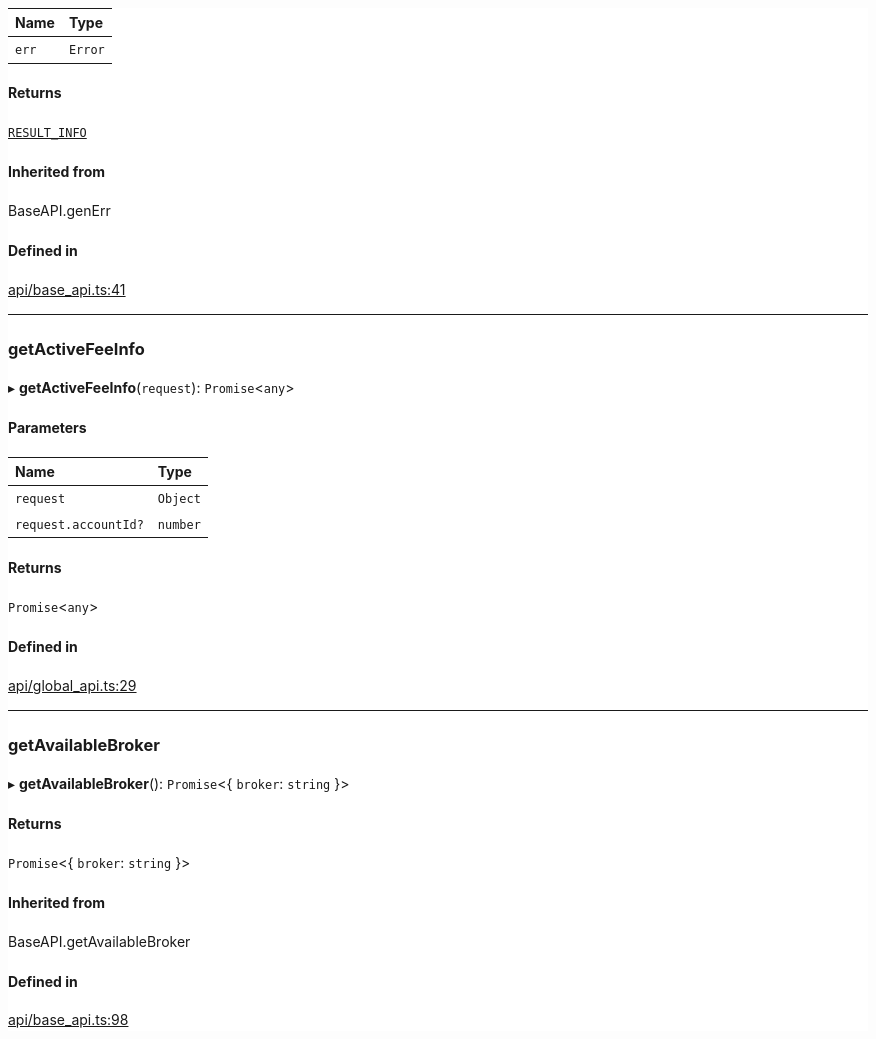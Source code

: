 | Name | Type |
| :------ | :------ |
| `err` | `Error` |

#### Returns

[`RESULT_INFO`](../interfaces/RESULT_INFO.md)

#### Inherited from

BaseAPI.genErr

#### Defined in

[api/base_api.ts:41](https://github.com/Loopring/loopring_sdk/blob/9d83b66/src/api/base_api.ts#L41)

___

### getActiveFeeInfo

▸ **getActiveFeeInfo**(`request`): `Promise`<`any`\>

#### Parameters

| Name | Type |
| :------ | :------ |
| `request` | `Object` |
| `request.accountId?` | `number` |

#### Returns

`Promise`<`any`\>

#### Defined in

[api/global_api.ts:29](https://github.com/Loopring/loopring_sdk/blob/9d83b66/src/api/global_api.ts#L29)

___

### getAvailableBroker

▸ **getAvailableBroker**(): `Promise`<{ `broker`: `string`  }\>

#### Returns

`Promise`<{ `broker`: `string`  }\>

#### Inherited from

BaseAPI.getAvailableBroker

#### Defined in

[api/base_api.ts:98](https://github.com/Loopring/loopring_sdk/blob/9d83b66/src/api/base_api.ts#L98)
------------------------------
- [Task brief]: In full and without changes, repeat the listing above, but not its pictures.

- [Response area]:
Source code

: | Name | Type |
| :------ | :------ |
| `err` | `Error` |

#### Returns

[`RESULT_INFO`](../interfaces/RESULT_INFO.md)

#### Inherited from

BaseAPI.genErr

#### Defined in

[api/base_api.ts:41](https://github.com/Loopring/loopring_sdk/blob/9d83b66/src/api/base_api.ts#L41)

___

### getActiveFeeInfo

▸ **getActiveFeeInfo**(`request`): `Promise`<`any`\>

#### Parameters

| Name | Type |
| :------ | :------ |
| `request` | `Object` |
| `request.accountId?` | `number` |

#### Returns

`Promise`<`any`\>

#### Defined in

[api/global_api.ts:29](https://github.com/Loopring/loopring_sdk/blob/9d83b66/src/api/global_api.ts#L29)

___

### getAvailableBroker

▸ **getAvailableBroker**(): `Promise`<{ `broker`: `string`  }\>

#### Returns

`Promise`<{ `broker`: `string`  }\>

#### Inherited from

BaseAPI.getAvailableBroker

#### Defined in

[api/base_api.ts:98](https://github.com/Loopring/loopring_sdk/blob/9d83b66/src/api/base_api.ts#L98)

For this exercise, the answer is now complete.